[Extracted data Boundary: Start]

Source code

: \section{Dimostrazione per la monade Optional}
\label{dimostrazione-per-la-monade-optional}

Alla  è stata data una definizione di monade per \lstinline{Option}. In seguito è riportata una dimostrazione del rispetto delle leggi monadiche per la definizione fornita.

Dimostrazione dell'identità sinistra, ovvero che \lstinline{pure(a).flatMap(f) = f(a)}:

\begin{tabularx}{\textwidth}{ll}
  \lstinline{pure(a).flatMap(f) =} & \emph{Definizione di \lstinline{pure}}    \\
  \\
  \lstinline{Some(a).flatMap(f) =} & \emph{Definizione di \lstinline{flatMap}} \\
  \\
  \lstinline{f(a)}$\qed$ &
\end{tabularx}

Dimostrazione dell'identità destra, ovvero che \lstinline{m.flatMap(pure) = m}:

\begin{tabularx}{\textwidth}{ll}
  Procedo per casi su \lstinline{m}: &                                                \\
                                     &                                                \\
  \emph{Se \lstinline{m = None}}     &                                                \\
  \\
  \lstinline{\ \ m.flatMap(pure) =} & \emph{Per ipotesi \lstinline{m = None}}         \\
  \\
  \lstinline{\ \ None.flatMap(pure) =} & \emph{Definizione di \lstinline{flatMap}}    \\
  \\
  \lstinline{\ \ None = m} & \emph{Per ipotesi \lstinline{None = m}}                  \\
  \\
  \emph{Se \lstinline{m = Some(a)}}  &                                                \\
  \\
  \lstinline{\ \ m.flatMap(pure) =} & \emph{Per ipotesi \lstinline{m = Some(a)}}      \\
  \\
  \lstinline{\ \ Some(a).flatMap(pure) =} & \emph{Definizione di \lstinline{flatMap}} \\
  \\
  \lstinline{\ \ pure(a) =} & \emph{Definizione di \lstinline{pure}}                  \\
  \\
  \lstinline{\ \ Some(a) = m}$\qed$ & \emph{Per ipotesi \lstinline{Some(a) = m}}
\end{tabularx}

[Extracted data Boundary: End]

### Aim of the exercise
Where in the records above does the word "ovvero" appear? Copy each line that holds it.

### Result below
Dimostrazione dell'identità sinistra, ovvero che \lstinline{pure(a).flatMap(f) = f(a)}:
Dimostrazione dell'identità destra, ovvero che \lstinline{m.flatMap(pure) = m}:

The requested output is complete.